Analysts at KBC Energy Economics, a division of KBC Advanced Technologies PLC in Surrey, UK, noted the US benchmark WTI recently has trailed Brent as much as $8/bbl despite WTI “historically having commanded a premium to its transatlantic counterpart.”

At that time, the cash market remained at a discount to February futures, indicating it was not a physical squeeze driving the market. “Rather, fund flows into Brent as a result of commodity index re-weightings and a tightening of the market overall appears to be behind the surge,” KBC analysts reported Jan. 17. “High open interest on futures ahead of [February Brent] expiry led to fears…the emergent backwardation would balloon as traders sought to close out and roll forward their positions. The February-March futures spread widened to 85-90¢/bbl in favor of the prompt month ahead of the expiry, and currently stands at $1/bbl,” they said.

Earlier, Zhang said, “Strength in front-month Brent is partly due to backwardation between the first two contract months.” On Jan. 13, February Brent closed 77¢/bbl higher than the March contract, which was more widely traded as the February contract was scheduled to roll.

Olivier Jakob at Petromatrix in Zug, Switzerland, said, “We were expecting the Brent premium vs. WTI to increase in the first days of 2011 on the back of funds shifting some of the WTI exposure to Brent for the difference in roll economics and on the back of the Standard & Poor’s Goldman Sachs Commodity Index [a composite of commodity sector returns] increasing its crude weights in Brent and lowering them in WTI.”

WTI should remain at a discount to Brent due to “changes in the supply infrastructure of the US Midwest (increased pipeline capacity from Canada and increased supplies from North Dakota),” Jakob said. Since most of the shift of funds should be complete, “…we are not convinced that the extreme front premium of Brent to WTI (March or April) can be sustained.”

Contango
Basically, Jakob said, “We have had in 2010 and also in 2009 occurrences where Brent was at an extreme premium to WTI, but that was linked to a ‘super contango’ in WTI where the extreme contango of WTI was the cause of the prompt weakness of WTI vs. Brent.”

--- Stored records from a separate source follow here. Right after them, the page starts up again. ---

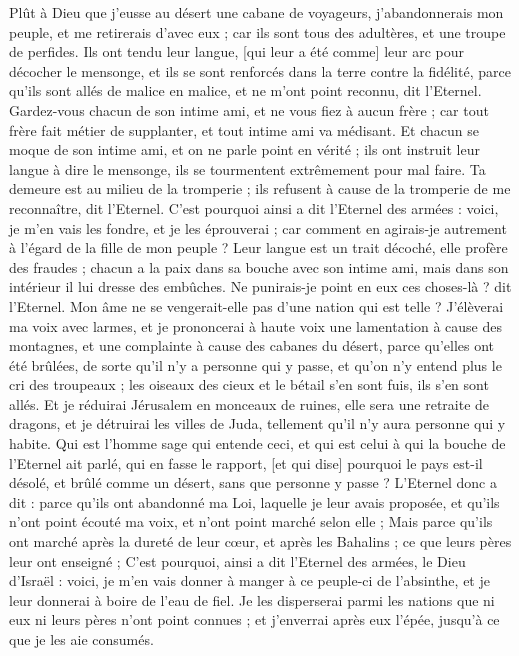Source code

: \begin{multicols}{2}
Plût à Dieu que j'eusse au désert une cabane de voyageurs, j'abandonnerais mon peuple, et me retirerais d'avec eux ; car ils sont tous des adultères, et une troupe de perfides.
Ils ont tendu leur langue, [qui leur a été comme] leur arc pour décocher le mensonge, et ils se sont renforcés dans la terre contre la fidélité, parce qu'ils sont allés de malice en malice, et ne m'ont point reconnu, dit l'Eternel.
Gardez-vous chacun de son intime ami, et ne vous fiez à aucun frère ; car tout frère fait métier de supplanter, et tout intime ami va médisant.
Et chacun se moque de son intime ami, et on ne parle point en vérité ; ils ont instruit leur langue à dire le mensonge, ils se tourmentent extrêmement pour mal faire.
Ta demeure est au milieu de la tromperie ; ils refusent à cause de la tromperie de me reconnaître, dit l'Eternel.
C'est pourquoi ainsi a dit l'Eternel des armées : voici, je m'en vais les fondre, et je les éprouverai ; car comment en agirais-je autrement à l'égard de la fille de mon peuple ?
Leur langue est un trait décoché, elle profère des fraudes ; chacun a la paix dans sa bouche avec son intime ami, mais dans son intérieur il lui dresse des embûches.
Ne punirais-je point en eux ces choses-là ? dit l'Eternel. Mon âme ne se vengerait-elle pas d'une nation qui est telle ?
J'élèverai ma voix avec larmes, et je prononcerai à haute voix une lamentation à cause des montagnes, et une complainte à cause des cabanes du désert, parce qu'elles ont été brûlées, de sorte qu'il n'y a personne qui y passe, et qu'on n'y entend plus le cri des troupeaux ; les oiseaux des cieux et le bétail s'en sont fuis, ils s'en sont allés.
Et je réduirai Jérusalem en monceaux de ruines, elle sera une retraite de dragons, et je détruirai les villes de Juda, tellement qu'il n'y aura personne qui y habite.
Qui est l'homme sage qui entende ceci, et qui est celui à qui la bouche de l'Eternel ait parlé, qui en fasse le rapport, [et qui dise] pourquoi le pays est-il désolé, et brûlé comme un désert, sans que personne y passe ?
L'Eternel donc a dit : parce qu'ils ont abandonné ma Loi, laquelle je leur avais proposée, et qu'ils n'ont point écouté ma voix, et n'ont point marché selon elle ;
Mais parce qu'ils ont marché après la dureté de leur cœur, et après les Bahalins ; ce que leurs pères leur ont enseigné ;
C'est pourquoi, ainsi a dit l'Eternel des armées, le Dieu d'Israël : voici, je m'en vais donner à manger à ce peuple-ci de l'absinthe, et je leur donnerai à boire de l'eau de fiel.
Je les disperserai parmi les nations que ni eux ni leurs pères n'ont point connues ; et j'enverrai après eux l'épée, jusqu’à ce que je les aie consumés.

\end{multicols}
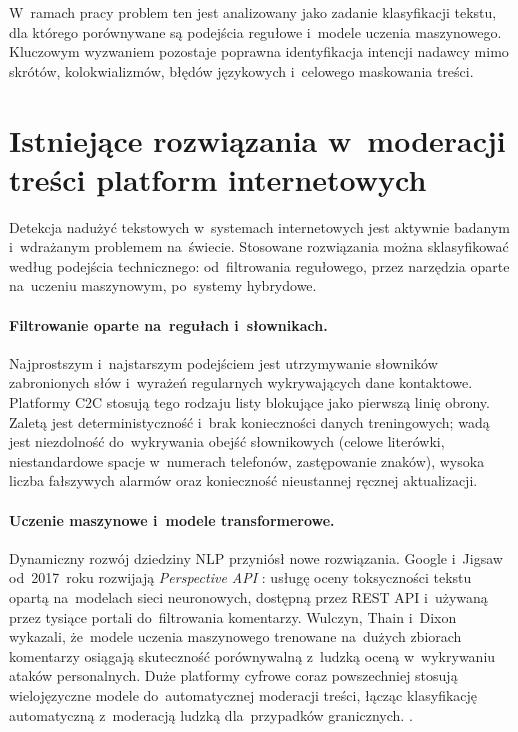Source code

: W~ramach pracy problem ten jest analizowany jako zadanie klasyfikacji tekstu, dla
którego porównywane są podejścia regułowe i~modele uczenia maszynowego. Kluczowym
wyzwaniem pozostaje poprawna identyfikacja intencji nadawcy mimo skrótów,
kolokwializmów, błędów językowych i~celowego maskowania treści.

\section{Istniejące rozwiązania w~moderacji treści platform internetowych}
\label{sec:sota}

Detekcja nadużyć tekstowych w~systemach internetowych jest aktywnie badanym i~wdrażanym
problemem na~świecie. Stosowane rozwiązania można sklasyfikować według podejścia
technicznego: od~filtrowania regułowego, przez narzędzia oparte na~uczeniu maszynowym,
po~systemy hybrydowe.

\paragraph{Filtrowanie oparte na~regułach i~słownikach.}
Najprostszym i~najstarszym podejściem jest utrzymywanie słowników zabronionych słów
i~wyrażeń regularnych wykrywających dane kontaktowe. Platformy C2C stosują tego
rodzaju listy blokujące jako pierwszą linię obrony. Zaletą jest deterministyczność
i~brak konieczności danych treningowych; wadą jest niezdolność do~wykrywania
obejść słownikowych (celowe literówki, niestandardowe spacje w~numerach telefonów,
zastępowanie znaków), wysoka liczba fałszywych alarmów oraz konieczność
nieustannej ręcznej aktualizacji.

\paragraph{Uczenie maszynowe i~modele transformerowe.}
Dynamiczny rozwój dziedziny NLP przyniósł nowe rozwiązania.
Google i~Jigsaw od~2017~roku rozwijają \textit{Perspective API}
\cite{bib:perspective}: usługę oceny toksyczności tekstu opartą na~modelach
sieci neuronowych, dostępną przez REST API i~używaną przez tysiące portali
do~filtrowania komentarzy. Wulczyn, Thain i~Dixon \cite{bib:wulczyn2017} wykazali,
że~modele uczenia maszynowego trenowane na~dużych zbiorach komentarzy osiągają
skuteczność porównywalną z~ludzką oceną w~wykrywaniu ataków personalnych.
Duże platformy cyfrowe coraz powszechniej stosują wielojęzyczne modele
do~automatycznej moderacji treści, łącząc klasyfikację automatyczną
z~moderacją ludzką dla~przypadków granicznych.
\cite{bib:perspective,bib:wulczyn2017}.

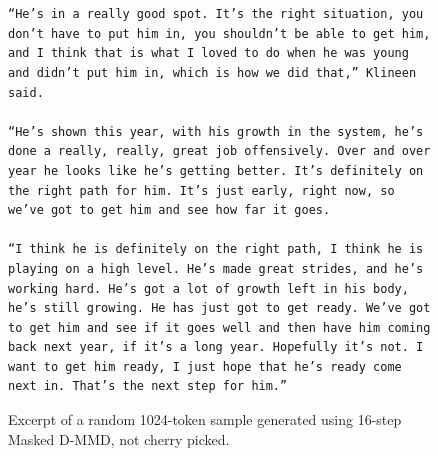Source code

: \begin{figure}[]
    \centering
\begin{lstlisting}


“He’s in a really good spot. It’s the right situation, you don’t have to put him in, you shouldn’t be able to get him, and I think that is what I loved to do when he was young and didn’t put him in, which is how we did that,” Klineen said.

“He’s shown this year, with his growth in the system, he’s done a really, really, great job offensively. Over and over year he looks like he’s getting better. It’s definitely on the right path for him. It’s just early, right now, so we’ve got to get him and see how far it goes.

“I think he is definitely on the right path, I think he is playing on a high level. He’s made great strides, and he’s working hard. He’s got a lot of growth left in his body, he’s still growing. He has just got to get ready. We’ve got to get him and see if it goes well and then have him coming back next year, if it’s a long year. Hopefully it’s not. I want to get him ready, I just hope that he’s ready come next in. That’s the next step for him.”
\end{lstlisting}
    \caption{Excerpt of a random 1024-token sample generated using 16-step Masked D-MMD, not cherry picked.}
    \label{tab:placeholder}
\end{figure}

At the time, he said, “While WTI is in a contango, it is not in a ‘super contango,’ and while Brent is in backwardation, it also is not yet in a ‘super backwardation.’ The February-March Brent backwardation is pretty steep in the final day of the contract, but end of contract volatility in that cash contract is usual, while the Brent March-April backwardation is only in single digits and April-May in Brent is in a small contango.”

Jakob said, “While we see on a time-spread difference a justification for WTI to trade at a discount to Brent, we do not see…justification for March or April WTI to trade at a $6/bbl discount to Brent.” He acknowledged the rationale for an extreme discount of WTI to Brent during shifts of position. “But we will now discount that input as most of the funds must have now done their rebalancing,” he said. He added, “Given we are not convinced about the sustainability of the front WTI discount to Brent, we are also not convinced about the sustainability of the WTI discount to…gasoline.”